How many lines in the records below contain the word "equilateral"? Answer with the number only.
Excerpted records: Begin
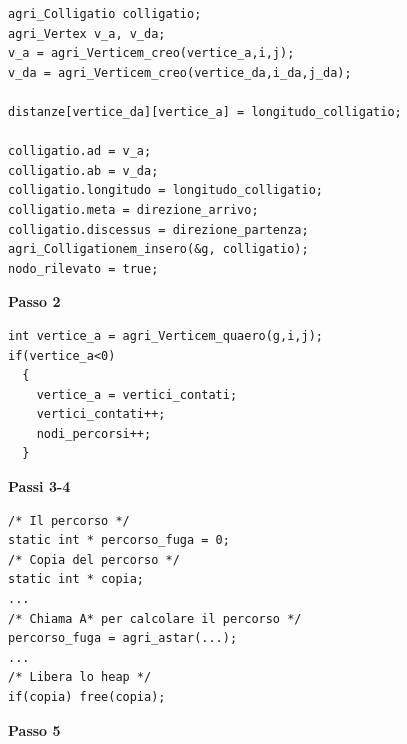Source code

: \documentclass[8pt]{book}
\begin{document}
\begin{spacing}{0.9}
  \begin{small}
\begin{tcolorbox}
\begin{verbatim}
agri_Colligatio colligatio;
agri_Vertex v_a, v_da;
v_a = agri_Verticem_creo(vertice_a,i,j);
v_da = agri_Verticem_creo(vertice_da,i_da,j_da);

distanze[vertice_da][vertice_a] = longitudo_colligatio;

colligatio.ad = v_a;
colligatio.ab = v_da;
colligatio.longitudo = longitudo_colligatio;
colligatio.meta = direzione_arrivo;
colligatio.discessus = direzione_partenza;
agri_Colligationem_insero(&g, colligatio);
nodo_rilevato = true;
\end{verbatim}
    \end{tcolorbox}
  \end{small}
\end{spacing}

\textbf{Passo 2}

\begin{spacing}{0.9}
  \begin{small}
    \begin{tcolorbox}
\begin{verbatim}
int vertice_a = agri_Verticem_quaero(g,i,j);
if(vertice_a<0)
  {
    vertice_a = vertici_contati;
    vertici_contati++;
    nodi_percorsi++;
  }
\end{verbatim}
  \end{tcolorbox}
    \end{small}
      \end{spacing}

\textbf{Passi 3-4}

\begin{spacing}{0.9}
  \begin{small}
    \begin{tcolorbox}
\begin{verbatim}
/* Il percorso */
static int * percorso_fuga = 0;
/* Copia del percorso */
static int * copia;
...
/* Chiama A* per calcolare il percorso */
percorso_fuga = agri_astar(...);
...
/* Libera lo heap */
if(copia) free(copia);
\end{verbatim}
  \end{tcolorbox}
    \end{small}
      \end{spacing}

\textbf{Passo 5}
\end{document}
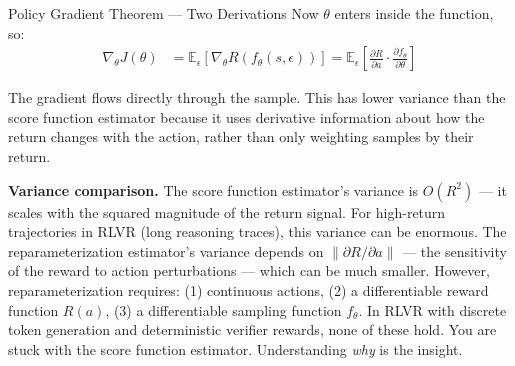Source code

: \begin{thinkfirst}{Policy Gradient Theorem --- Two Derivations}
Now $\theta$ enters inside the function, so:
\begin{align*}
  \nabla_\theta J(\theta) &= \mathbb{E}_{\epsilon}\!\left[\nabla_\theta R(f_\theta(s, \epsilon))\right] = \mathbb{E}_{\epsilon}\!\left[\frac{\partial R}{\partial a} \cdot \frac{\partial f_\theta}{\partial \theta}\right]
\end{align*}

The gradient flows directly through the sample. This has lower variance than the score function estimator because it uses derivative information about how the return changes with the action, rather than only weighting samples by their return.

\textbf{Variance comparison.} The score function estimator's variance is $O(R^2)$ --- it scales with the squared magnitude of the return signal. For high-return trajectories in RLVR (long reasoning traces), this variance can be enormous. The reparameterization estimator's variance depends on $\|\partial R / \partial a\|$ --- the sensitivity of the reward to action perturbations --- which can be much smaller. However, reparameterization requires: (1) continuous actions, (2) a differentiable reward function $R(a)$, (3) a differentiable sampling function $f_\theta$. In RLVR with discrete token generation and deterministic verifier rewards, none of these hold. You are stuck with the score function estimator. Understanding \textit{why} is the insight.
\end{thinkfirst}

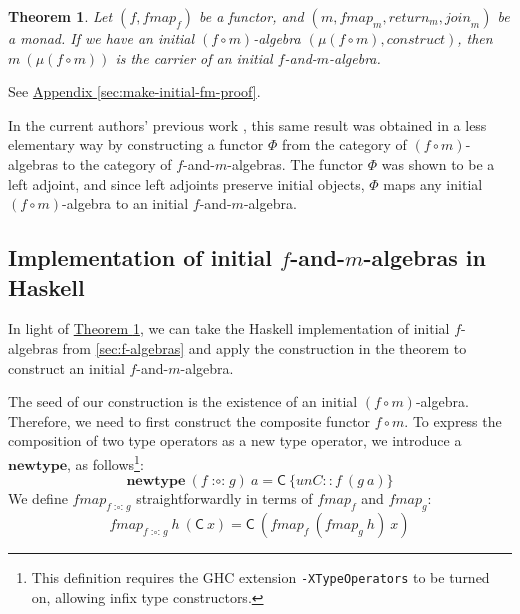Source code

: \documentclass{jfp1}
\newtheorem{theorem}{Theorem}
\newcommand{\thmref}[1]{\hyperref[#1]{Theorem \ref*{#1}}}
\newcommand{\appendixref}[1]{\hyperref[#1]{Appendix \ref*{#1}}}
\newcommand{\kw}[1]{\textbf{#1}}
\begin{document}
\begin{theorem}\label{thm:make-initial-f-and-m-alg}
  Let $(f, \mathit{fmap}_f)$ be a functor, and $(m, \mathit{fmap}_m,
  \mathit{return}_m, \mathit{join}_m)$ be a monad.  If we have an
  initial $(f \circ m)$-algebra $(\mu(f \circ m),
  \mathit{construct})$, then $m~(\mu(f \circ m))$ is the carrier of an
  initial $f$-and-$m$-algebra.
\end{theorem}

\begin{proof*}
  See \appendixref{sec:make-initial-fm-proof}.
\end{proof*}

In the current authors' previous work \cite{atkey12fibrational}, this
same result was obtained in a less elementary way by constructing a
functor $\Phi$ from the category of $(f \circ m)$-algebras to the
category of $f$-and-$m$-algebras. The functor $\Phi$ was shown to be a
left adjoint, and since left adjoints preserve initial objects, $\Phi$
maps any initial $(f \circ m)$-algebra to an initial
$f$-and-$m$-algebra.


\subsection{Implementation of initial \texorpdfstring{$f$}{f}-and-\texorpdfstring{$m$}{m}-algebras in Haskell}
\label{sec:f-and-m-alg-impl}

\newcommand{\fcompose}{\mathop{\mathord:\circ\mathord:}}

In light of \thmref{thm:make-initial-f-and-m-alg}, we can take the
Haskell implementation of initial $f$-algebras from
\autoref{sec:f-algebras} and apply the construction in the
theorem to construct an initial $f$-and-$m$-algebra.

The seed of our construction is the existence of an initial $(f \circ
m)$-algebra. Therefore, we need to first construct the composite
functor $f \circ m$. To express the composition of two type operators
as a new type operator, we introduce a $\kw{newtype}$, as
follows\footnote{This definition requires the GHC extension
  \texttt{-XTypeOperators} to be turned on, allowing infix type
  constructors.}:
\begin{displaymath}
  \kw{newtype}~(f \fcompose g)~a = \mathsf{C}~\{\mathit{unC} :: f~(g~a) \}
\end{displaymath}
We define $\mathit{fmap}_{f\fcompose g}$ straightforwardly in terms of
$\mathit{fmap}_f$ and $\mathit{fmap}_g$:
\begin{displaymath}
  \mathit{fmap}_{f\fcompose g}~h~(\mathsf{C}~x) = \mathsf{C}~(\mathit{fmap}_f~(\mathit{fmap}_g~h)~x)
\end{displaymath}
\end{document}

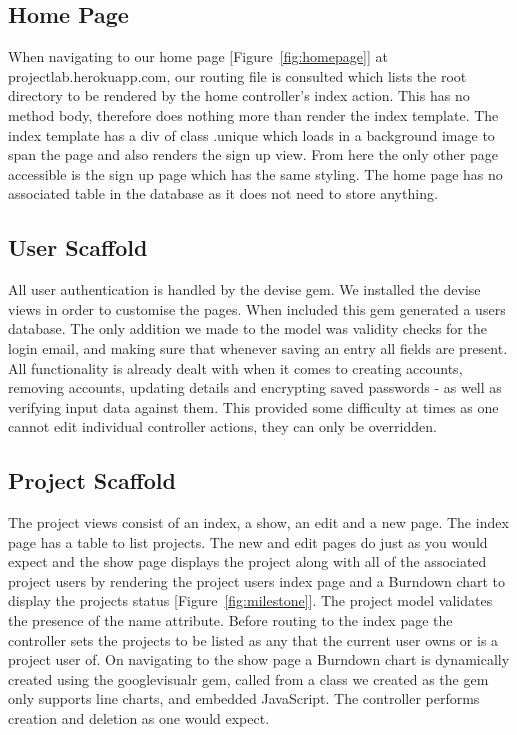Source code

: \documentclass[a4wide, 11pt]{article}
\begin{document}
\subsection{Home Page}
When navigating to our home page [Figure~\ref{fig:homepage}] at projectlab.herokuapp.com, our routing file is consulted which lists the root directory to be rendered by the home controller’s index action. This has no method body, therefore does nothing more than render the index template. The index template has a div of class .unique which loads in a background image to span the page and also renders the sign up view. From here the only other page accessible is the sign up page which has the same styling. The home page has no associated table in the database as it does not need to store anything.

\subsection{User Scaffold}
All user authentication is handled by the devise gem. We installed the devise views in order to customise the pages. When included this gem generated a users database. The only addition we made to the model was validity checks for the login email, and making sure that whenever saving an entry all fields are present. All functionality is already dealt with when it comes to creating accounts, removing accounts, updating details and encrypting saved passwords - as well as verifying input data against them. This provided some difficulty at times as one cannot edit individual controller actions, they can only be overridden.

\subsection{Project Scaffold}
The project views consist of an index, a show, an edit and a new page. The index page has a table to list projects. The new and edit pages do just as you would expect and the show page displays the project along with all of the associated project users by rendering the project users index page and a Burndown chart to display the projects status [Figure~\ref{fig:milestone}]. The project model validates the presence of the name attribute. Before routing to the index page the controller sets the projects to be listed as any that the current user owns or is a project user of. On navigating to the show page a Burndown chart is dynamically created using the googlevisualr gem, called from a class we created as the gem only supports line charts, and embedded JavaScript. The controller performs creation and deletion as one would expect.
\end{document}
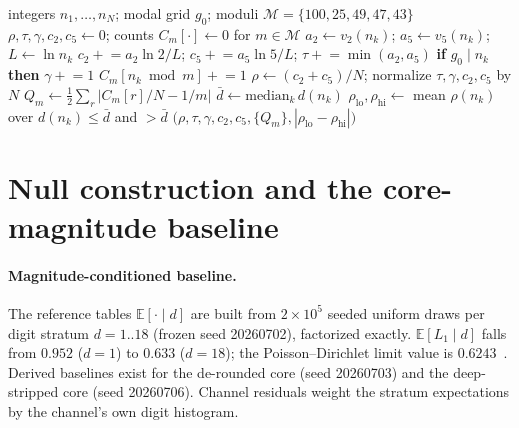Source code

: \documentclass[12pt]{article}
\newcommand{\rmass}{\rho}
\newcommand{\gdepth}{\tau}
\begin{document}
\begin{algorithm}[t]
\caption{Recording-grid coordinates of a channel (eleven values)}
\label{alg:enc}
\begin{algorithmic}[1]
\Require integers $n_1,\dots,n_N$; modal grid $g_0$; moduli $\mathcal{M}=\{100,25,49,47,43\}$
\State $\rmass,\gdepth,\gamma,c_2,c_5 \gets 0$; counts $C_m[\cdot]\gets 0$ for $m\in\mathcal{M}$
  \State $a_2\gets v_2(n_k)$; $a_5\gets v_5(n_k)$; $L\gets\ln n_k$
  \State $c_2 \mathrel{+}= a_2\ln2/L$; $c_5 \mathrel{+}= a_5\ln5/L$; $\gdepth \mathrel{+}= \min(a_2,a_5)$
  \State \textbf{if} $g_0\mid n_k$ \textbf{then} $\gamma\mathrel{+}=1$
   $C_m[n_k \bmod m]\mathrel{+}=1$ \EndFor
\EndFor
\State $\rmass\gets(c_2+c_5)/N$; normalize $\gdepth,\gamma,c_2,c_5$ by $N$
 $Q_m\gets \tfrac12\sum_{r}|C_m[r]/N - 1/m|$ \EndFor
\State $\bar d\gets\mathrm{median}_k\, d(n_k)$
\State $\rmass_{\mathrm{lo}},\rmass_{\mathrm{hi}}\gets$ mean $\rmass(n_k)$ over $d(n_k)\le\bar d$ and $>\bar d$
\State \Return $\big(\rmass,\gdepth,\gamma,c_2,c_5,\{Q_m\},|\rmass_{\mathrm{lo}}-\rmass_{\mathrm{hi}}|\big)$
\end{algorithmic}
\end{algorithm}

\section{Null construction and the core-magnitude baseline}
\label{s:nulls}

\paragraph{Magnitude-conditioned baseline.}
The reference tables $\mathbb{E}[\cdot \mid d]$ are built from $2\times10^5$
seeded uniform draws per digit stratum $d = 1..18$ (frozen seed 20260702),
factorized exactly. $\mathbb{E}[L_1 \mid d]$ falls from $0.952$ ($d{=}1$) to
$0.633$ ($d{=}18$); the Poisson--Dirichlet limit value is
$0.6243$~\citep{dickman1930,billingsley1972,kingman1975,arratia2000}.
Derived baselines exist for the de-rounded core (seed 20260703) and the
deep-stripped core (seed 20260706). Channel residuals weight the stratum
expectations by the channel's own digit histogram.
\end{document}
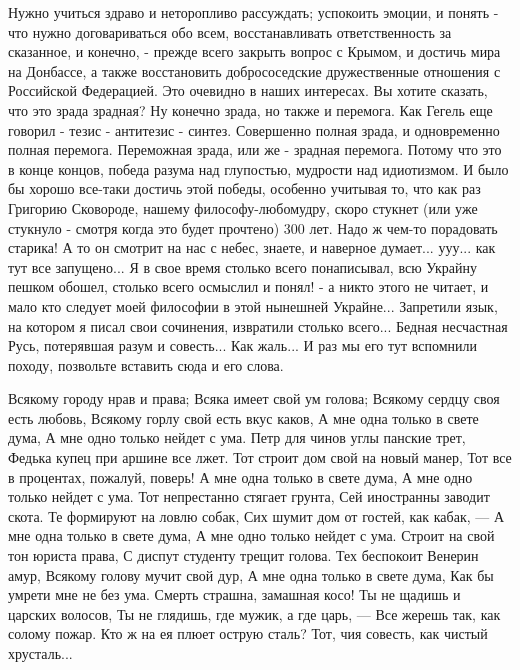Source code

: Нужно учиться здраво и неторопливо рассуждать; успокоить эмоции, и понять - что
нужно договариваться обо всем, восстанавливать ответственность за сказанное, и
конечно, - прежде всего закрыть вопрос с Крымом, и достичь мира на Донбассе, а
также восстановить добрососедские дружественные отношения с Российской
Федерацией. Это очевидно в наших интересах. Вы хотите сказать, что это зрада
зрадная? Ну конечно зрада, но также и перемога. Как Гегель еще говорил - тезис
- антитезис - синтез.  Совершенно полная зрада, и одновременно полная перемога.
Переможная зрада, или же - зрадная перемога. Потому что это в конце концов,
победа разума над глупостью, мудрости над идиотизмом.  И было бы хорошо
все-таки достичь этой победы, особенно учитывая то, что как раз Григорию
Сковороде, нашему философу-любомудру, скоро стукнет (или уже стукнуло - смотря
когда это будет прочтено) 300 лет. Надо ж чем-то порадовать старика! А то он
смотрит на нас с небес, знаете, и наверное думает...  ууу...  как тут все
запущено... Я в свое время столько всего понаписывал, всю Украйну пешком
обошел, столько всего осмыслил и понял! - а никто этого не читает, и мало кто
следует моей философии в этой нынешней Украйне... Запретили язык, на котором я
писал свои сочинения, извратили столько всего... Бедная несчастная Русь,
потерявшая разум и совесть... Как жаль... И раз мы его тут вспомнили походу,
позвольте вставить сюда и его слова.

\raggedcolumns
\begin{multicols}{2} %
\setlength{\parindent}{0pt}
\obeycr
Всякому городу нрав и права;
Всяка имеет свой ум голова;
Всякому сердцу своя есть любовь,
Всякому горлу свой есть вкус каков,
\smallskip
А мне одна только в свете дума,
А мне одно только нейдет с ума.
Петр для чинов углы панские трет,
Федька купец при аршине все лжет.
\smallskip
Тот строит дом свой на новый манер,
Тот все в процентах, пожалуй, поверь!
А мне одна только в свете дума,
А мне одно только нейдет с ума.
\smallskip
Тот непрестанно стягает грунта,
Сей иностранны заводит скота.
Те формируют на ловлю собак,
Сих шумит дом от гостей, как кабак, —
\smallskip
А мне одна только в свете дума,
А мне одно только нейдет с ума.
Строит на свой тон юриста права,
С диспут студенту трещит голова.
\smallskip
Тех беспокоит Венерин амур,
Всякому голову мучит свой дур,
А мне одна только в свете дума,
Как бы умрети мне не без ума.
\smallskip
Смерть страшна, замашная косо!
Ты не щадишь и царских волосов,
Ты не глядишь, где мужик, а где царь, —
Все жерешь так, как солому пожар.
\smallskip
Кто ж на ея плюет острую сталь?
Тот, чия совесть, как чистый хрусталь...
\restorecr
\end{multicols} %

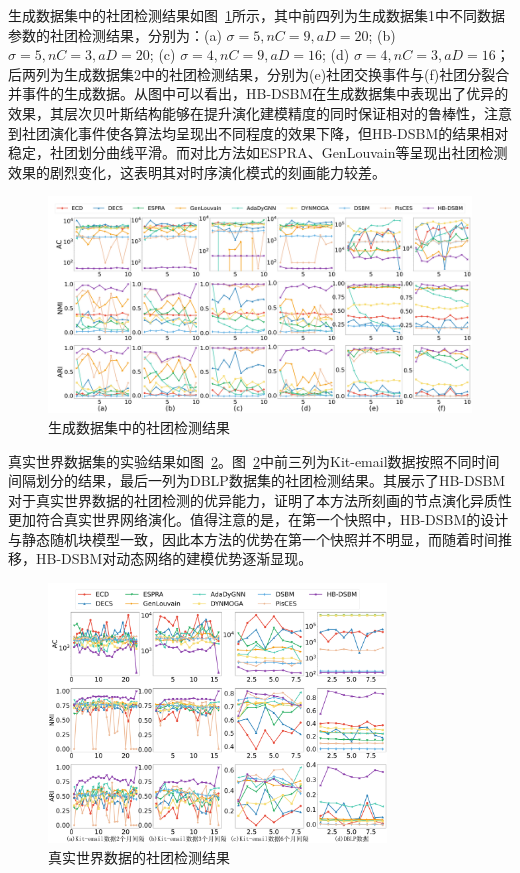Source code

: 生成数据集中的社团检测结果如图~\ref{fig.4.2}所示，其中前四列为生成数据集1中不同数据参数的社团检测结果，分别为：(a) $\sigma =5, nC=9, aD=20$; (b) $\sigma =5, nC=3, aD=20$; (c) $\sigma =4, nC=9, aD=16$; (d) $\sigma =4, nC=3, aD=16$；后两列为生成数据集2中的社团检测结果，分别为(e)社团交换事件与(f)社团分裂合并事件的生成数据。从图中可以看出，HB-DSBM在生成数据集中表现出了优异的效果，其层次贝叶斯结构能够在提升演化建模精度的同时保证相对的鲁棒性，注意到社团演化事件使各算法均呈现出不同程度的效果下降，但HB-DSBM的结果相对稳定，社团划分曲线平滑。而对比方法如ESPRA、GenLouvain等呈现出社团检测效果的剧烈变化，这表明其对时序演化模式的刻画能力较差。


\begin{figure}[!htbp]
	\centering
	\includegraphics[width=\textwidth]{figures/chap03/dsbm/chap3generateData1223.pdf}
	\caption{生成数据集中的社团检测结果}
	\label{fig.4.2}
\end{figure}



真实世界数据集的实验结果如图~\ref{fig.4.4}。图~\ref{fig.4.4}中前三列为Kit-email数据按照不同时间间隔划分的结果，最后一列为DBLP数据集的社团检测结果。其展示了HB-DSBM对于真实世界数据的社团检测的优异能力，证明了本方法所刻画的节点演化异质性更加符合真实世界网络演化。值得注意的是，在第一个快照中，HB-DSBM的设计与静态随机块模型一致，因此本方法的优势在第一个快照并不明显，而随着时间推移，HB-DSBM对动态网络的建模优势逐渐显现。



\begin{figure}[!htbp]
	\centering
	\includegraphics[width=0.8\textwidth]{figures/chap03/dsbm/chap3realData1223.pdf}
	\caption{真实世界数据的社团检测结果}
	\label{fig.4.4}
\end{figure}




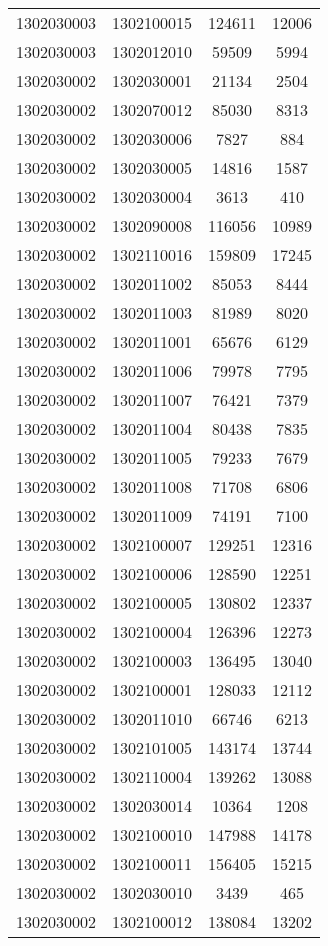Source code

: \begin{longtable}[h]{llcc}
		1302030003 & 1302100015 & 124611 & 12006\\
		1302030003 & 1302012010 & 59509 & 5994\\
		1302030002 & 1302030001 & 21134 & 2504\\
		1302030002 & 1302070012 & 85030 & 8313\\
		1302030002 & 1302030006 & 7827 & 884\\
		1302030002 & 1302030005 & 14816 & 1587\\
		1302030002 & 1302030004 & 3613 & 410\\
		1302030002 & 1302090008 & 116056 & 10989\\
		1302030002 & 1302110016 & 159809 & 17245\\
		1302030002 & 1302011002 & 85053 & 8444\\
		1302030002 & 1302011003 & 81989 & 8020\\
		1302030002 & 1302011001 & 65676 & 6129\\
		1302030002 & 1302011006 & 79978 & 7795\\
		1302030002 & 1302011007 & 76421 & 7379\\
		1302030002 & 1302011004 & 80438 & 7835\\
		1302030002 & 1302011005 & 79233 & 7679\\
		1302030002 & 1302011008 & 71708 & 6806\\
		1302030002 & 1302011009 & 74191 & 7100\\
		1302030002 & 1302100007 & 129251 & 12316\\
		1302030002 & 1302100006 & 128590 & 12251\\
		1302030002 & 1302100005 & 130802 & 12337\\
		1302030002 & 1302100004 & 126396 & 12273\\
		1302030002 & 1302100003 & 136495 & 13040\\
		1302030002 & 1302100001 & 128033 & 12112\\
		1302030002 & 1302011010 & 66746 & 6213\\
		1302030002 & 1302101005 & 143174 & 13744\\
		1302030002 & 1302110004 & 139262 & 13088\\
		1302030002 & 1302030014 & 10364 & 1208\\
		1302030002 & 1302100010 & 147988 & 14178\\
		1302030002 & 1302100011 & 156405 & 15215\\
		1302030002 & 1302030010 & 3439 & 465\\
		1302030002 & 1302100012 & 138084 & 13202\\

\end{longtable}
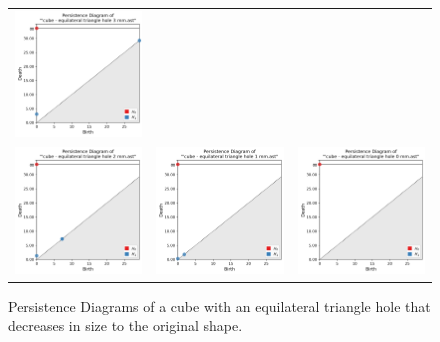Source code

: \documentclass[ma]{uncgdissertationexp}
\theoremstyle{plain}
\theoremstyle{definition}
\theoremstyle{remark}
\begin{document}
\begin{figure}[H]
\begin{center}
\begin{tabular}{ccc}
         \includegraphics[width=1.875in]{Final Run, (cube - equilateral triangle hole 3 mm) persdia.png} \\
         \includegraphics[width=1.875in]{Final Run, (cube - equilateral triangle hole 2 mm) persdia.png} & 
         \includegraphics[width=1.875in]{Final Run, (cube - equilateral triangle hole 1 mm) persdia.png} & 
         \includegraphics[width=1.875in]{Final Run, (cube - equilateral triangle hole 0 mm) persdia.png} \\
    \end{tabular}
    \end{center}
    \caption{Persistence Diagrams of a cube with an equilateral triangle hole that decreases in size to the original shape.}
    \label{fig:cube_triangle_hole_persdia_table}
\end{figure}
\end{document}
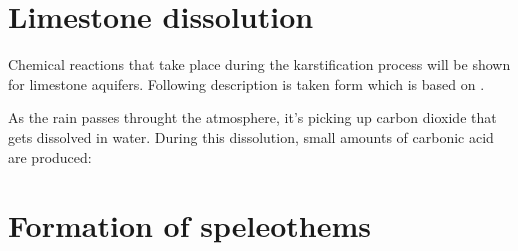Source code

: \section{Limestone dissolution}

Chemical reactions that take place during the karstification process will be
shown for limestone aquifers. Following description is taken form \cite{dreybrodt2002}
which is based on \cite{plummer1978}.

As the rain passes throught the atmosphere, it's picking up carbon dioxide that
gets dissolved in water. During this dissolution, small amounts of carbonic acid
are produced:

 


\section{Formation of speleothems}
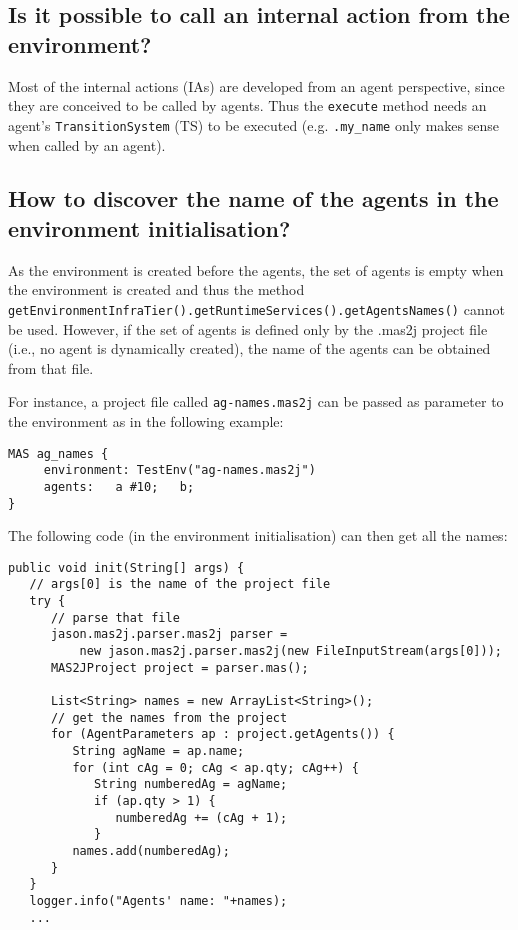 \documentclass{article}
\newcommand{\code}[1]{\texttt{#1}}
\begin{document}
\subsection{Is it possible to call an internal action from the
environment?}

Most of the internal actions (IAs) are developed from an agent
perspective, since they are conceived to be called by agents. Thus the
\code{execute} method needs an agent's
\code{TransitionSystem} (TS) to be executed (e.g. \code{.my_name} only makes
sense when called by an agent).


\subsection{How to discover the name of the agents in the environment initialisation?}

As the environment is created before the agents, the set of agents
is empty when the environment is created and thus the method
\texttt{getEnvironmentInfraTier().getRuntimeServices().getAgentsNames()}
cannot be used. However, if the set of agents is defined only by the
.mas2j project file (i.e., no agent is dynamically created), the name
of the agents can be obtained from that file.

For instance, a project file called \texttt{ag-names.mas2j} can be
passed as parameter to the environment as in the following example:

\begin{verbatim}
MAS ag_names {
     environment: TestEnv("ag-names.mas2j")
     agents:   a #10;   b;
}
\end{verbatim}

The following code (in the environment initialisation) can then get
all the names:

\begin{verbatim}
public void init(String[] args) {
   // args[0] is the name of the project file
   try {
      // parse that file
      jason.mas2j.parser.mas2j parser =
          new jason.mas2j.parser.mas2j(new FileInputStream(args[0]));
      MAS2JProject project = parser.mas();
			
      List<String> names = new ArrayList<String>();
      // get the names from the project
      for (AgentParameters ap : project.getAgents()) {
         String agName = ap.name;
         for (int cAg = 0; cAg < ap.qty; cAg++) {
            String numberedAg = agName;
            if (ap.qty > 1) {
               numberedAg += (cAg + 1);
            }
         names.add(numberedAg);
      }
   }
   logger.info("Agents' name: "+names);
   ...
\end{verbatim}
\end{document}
Excerpted records: End
* **Response to this task**
5